### Your assignment
How many lines in the entries below contain the word "library"? Answer with the number and nothing else.

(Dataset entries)
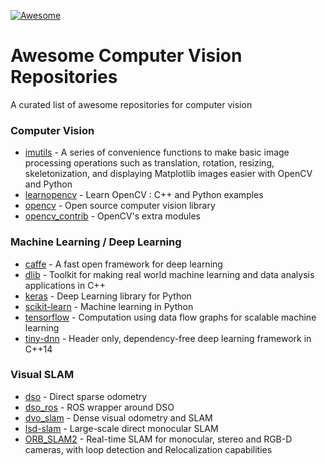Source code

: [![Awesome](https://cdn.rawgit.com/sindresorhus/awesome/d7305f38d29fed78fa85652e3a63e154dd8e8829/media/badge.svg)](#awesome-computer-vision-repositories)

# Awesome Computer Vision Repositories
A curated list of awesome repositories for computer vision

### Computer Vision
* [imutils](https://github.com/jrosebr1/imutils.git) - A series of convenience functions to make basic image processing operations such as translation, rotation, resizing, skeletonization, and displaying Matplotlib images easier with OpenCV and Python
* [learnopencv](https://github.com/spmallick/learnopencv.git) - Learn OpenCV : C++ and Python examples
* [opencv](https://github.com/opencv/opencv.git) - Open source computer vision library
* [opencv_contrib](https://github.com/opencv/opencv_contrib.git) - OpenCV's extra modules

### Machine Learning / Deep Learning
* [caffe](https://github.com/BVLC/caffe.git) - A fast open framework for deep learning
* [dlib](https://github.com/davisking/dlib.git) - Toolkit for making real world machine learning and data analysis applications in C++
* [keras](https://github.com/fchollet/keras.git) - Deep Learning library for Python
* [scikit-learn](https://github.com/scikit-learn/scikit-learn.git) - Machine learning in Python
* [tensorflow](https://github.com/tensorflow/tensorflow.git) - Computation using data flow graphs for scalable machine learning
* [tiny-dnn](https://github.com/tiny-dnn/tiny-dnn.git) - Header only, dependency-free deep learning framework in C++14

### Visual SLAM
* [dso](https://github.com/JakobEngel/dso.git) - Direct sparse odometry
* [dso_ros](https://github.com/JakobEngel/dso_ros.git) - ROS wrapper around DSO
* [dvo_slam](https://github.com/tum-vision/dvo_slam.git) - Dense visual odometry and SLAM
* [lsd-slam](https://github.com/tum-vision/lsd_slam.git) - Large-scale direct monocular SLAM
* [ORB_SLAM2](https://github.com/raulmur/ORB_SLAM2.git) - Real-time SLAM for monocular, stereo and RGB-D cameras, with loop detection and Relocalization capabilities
---
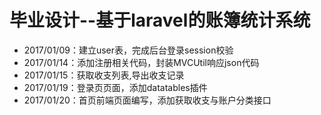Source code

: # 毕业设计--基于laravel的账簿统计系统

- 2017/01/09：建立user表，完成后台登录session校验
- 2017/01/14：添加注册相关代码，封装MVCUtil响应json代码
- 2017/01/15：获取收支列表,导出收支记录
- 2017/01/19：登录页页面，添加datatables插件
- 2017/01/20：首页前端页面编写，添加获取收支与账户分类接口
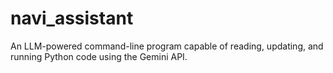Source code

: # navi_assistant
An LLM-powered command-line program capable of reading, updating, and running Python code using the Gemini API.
==
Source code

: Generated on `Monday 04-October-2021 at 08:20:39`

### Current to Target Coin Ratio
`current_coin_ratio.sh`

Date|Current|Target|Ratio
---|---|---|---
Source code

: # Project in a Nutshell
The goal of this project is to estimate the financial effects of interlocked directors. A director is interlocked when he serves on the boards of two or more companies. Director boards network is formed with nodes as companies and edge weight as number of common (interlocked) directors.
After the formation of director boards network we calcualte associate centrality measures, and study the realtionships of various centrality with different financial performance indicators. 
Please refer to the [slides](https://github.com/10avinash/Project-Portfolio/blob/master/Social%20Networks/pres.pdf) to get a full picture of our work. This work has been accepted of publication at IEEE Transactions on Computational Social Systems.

### Response area
2